Exercise description >> Through the line with "Drag caused by air is" and starting from the first line, return the records below word for word, with pictures left out.

(Stored data)

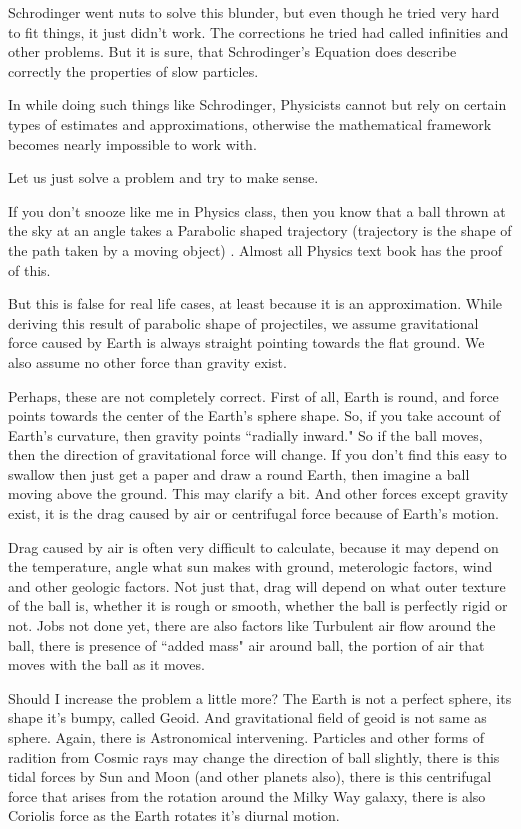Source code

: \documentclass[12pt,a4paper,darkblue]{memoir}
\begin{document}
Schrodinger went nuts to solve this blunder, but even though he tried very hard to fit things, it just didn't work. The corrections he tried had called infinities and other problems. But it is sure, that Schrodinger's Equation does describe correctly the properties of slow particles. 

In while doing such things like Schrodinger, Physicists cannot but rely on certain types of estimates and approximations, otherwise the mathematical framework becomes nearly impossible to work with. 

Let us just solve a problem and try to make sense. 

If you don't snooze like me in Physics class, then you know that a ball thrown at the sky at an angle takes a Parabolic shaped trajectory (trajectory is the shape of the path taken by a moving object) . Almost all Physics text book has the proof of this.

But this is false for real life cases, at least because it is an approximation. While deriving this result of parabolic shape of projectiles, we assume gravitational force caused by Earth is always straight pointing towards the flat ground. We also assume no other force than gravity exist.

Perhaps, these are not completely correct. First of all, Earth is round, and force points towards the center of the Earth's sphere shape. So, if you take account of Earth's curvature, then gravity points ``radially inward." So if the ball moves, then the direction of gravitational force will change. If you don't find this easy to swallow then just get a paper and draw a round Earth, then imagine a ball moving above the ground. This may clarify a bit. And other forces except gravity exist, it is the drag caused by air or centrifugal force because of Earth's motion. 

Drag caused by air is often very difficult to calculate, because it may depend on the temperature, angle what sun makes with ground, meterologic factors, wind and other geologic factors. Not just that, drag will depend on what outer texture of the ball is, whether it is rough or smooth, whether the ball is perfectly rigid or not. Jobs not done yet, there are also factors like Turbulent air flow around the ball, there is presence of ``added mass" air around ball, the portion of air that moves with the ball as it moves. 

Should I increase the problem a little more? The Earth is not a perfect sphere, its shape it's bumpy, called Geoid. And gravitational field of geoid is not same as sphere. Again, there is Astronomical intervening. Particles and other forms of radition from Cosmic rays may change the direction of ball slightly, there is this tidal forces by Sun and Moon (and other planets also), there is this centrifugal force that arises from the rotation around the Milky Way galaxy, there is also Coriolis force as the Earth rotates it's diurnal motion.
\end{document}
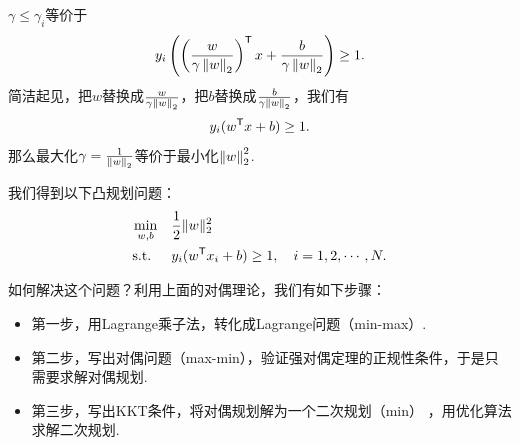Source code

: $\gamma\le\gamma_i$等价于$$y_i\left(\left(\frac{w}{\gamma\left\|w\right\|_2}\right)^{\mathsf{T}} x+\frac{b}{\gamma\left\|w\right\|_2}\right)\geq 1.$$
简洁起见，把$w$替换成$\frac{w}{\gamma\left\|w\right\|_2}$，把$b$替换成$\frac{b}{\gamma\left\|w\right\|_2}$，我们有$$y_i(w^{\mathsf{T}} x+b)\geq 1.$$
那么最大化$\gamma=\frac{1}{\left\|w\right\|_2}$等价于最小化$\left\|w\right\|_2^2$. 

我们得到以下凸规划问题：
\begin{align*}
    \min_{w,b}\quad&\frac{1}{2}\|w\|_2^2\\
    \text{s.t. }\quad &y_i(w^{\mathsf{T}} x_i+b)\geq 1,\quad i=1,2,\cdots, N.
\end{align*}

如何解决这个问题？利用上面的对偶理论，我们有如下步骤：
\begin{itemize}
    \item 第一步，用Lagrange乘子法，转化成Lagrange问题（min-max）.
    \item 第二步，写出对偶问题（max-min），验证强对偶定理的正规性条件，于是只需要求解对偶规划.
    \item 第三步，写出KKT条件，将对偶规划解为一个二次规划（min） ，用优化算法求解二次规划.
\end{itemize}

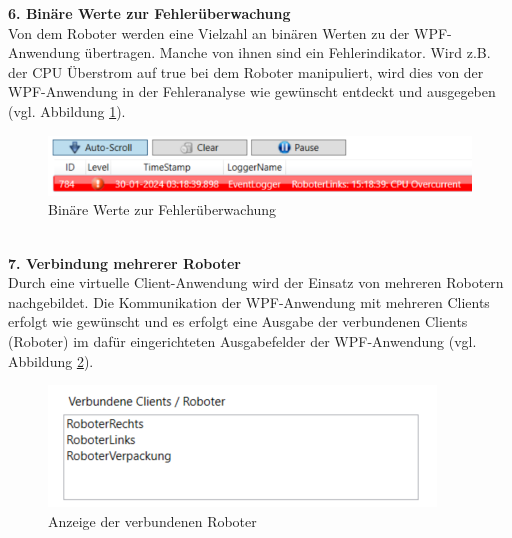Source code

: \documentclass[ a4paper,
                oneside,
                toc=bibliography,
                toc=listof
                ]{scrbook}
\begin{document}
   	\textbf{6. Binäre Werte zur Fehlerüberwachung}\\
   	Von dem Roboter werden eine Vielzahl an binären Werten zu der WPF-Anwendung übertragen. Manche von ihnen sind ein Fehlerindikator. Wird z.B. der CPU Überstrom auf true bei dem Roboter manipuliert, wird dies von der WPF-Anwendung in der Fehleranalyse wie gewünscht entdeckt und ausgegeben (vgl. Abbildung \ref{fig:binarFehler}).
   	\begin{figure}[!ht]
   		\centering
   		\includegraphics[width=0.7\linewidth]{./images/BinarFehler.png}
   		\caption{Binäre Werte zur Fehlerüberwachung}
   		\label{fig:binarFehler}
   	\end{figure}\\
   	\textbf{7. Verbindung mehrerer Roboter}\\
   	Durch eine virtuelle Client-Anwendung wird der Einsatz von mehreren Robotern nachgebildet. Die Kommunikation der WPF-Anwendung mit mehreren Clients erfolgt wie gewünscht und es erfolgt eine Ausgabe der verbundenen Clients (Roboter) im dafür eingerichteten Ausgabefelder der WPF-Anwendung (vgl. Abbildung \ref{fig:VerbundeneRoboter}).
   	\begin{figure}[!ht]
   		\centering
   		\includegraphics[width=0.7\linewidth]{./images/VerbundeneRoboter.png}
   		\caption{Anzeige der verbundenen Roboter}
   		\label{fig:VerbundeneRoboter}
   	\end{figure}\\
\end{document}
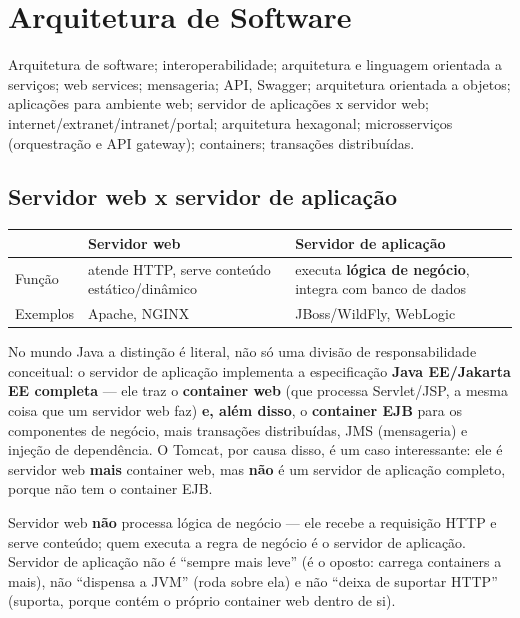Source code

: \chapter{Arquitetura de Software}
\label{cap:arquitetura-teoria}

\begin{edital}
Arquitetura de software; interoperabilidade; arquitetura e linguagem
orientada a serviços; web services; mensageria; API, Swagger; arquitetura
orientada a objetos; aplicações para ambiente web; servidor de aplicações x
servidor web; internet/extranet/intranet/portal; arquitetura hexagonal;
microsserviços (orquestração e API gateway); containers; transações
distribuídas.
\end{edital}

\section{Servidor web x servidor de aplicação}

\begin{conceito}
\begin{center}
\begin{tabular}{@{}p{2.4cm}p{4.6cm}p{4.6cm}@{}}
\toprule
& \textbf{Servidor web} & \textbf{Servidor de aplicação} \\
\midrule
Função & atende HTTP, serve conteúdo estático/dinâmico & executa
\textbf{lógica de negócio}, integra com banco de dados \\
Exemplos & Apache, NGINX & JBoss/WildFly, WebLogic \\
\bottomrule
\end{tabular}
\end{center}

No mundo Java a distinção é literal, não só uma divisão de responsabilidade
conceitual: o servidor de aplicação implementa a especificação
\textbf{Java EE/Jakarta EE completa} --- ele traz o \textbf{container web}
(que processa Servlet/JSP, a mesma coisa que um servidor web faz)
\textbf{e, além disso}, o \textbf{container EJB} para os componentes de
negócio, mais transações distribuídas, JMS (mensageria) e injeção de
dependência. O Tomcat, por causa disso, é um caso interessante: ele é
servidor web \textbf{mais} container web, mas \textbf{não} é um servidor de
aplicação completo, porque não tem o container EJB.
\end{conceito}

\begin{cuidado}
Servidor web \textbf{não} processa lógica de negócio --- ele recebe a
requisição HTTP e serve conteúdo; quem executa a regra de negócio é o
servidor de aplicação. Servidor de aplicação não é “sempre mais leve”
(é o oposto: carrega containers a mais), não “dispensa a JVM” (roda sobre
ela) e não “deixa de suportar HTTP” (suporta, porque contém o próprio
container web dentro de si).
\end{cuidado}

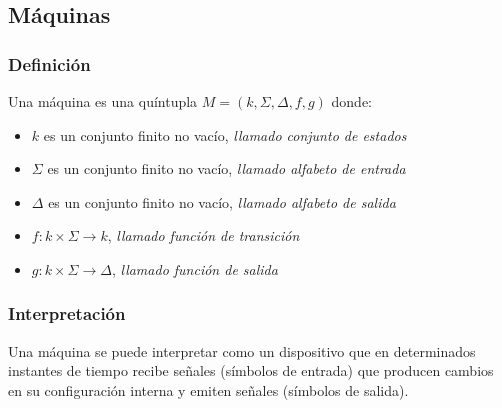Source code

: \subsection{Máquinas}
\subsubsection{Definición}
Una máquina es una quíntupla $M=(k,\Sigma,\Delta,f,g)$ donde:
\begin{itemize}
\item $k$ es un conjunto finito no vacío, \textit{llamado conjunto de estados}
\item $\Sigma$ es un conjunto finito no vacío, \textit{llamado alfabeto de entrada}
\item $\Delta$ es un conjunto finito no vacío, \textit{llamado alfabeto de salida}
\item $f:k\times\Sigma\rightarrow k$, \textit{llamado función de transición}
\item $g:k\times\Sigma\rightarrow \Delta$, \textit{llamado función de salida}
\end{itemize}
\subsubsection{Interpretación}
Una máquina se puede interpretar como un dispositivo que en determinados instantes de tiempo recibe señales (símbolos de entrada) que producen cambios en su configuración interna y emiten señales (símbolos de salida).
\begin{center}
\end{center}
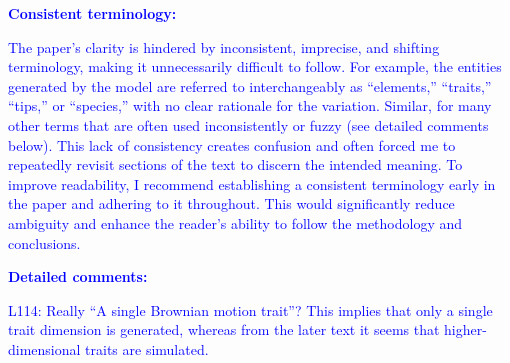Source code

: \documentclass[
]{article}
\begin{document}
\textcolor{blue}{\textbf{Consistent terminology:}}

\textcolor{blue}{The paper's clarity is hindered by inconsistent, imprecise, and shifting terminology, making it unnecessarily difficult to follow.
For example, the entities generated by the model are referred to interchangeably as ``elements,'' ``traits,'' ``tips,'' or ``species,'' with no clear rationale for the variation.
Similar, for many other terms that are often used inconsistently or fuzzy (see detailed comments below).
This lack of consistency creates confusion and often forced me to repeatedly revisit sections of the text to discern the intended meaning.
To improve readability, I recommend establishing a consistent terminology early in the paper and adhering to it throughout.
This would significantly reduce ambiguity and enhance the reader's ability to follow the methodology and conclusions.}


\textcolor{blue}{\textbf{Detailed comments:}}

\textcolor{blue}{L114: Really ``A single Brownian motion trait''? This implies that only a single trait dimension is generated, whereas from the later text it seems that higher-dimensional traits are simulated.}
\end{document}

Exercise solution >>
Source code

: \documentclass[12pt,a4paper,darkblue]{memoir}
\begin{document}
Schrodinger went nuts to solve this blunder, but even though he tried very hard to fit things, it just didn't work. The corrections he tried had called infinities and other problems. But it is sure, that Schrodinger's Equation does describe correctly the properties of slow particles. 

In while doing such things like Schrodinger, Physicists cannot but rely on certain types of estimates and approximations, otherwise the mathematical framework becomes nearly impossible to work with. 

Let us just solve a problem and try to make sense. 

If you don't snooze like me in Physics class, then you know that a ball thrown at the sky at an angle takes a Parabolic shaped trajectory (trajectory is the shape of the path taken by a moving object) . Almost all Physics text book has the proof of this.

But this is false for real life cases, at least because it is an approximation. While deriving this result of parabolic shape of projectiles, we assume gravitational force caused by Earth is always straight pointing towards the flat ground. We also assume no other force than gravity exist.

Perhaps, these are not completely correct. First of all, Earth is round, and force points towards the center of the Earth's sphere shape. So, if you take account of Earth's curvature, then gravity points ``radially inward." So if the ball moves, then the direction of gravitational force will change. If you don't find this easy to swallow then just get a paper and draw a round Earth, then imagine a ball moving above the ground. This may clarify a bit. And other forces except gravity exist, it is the drag caused by air or centrifugal force because of Earth's motion. 

Drag caused by air is often very difficult to calculate, because it may depend on the temperature, angle what sun makes with ground, meterologic factors, wind and other geologic factors. Not just that, drag will depend on what outer texture of the ball is, whether it is rough or smooth, whether the ball is perfectly rigid or not. Jobs not done yet, there are also factors like Turbulent air flow around the ball, there is presence of ``added mass" air around ball, the portion of air that moves with the ball as it moves. 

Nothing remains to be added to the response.